[EXCERPTED RECORDS — start]

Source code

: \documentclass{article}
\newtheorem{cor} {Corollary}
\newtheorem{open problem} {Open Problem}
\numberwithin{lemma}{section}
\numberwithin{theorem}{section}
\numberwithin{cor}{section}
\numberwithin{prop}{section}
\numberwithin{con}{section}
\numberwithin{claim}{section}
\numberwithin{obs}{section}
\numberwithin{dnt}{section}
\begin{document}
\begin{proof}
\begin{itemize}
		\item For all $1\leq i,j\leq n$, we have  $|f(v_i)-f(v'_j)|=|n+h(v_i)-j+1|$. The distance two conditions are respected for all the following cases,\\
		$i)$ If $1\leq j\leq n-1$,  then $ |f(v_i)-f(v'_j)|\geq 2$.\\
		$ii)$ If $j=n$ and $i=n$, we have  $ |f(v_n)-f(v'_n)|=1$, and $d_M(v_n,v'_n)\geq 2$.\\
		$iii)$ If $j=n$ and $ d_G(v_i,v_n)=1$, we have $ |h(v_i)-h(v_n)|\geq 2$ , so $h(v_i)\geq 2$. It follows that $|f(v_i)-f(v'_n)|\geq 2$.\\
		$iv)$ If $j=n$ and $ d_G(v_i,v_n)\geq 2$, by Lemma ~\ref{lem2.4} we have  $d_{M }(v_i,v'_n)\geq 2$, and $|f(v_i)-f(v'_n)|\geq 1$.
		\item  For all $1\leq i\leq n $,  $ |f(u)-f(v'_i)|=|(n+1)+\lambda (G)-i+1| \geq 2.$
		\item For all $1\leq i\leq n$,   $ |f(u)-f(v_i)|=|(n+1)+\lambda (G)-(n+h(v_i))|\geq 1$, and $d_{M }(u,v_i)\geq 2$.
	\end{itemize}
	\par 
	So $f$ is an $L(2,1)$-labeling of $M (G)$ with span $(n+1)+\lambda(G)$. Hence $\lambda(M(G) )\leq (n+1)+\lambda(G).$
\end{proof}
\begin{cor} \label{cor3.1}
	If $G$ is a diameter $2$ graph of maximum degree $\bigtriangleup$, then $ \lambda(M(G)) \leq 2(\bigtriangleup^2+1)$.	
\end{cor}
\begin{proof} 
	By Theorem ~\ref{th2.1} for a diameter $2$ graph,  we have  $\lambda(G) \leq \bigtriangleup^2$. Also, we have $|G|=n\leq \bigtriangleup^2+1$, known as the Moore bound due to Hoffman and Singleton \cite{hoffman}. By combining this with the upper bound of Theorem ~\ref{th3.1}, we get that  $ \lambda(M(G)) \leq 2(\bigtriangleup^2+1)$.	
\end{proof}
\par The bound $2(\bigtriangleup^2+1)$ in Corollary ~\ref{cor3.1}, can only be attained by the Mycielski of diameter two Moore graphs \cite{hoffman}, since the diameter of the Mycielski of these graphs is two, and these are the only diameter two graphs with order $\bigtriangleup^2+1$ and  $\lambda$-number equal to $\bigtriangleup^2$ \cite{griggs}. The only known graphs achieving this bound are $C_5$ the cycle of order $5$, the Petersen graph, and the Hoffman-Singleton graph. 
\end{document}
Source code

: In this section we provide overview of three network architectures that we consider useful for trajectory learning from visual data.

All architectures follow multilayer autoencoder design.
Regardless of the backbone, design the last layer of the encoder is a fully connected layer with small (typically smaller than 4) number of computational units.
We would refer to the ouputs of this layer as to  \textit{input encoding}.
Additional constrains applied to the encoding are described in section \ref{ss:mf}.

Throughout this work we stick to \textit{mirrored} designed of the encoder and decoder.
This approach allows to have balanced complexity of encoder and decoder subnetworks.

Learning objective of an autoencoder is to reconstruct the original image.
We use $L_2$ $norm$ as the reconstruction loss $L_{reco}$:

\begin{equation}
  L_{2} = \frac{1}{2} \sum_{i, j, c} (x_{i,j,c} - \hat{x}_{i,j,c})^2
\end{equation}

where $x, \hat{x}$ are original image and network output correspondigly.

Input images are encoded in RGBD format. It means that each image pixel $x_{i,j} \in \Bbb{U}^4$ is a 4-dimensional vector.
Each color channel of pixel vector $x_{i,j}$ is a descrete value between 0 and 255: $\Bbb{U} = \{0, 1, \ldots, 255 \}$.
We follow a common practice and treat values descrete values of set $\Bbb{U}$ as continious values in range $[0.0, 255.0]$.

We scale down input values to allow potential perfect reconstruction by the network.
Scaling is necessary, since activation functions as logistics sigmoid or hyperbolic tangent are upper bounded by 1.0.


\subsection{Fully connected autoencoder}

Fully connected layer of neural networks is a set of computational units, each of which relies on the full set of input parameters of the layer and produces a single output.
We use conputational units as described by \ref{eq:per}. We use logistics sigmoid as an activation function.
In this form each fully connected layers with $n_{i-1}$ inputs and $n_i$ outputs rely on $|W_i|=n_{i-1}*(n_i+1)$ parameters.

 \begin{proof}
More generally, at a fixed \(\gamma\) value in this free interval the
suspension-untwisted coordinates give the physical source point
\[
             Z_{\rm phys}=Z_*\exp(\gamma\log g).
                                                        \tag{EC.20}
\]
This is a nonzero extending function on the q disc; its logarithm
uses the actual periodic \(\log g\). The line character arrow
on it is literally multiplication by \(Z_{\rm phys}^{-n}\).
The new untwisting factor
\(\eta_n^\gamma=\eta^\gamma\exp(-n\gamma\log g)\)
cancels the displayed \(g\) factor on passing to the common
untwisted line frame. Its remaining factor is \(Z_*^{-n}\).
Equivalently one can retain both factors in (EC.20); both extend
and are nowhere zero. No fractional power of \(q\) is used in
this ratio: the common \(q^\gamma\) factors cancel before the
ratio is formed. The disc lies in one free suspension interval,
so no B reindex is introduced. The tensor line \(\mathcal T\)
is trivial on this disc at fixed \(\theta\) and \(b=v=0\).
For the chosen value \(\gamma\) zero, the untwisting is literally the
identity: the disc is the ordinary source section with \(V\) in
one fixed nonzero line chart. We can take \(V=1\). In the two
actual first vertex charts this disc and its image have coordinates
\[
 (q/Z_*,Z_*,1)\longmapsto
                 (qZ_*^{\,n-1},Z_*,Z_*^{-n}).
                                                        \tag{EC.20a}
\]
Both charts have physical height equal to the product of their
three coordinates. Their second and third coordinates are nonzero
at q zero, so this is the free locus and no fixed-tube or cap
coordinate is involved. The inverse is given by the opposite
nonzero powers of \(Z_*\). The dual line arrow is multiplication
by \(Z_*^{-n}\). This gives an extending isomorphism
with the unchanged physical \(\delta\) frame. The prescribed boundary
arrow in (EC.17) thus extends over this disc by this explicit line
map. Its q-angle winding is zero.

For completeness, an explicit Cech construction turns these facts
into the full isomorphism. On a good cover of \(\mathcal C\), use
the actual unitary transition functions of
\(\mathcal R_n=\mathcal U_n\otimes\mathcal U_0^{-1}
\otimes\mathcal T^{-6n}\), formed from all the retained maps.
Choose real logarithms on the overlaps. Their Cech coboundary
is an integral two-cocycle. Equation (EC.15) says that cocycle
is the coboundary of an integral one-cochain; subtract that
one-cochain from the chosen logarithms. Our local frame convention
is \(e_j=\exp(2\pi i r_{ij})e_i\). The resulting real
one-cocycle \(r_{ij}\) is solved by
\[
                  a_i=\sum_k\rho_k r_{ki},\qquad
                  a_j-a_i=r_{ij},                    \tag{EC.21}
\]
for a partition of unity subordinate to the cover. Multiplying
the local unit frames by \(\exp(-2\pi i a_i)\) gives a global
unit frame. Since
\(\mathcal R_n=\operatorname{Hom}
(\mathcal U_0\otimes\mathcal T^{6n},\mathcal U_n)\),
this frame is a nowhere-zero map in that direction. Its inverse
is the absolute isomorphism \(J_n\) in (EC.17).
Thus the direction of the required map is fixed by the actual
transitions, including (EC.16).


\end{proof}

[EXCERPTED RECORDS — finish]

_TASK PROMPT_
Wherever the word "described" turns up in the records, copy out the line it is on.

_SOLUTION FOR THIS EXERCISE_
Additional constrains applied to the encoding are described in section \ref{ss:mf}.
We use conputational units as described by \ref{eq:per}. We use logistics sigmoid as an activation function.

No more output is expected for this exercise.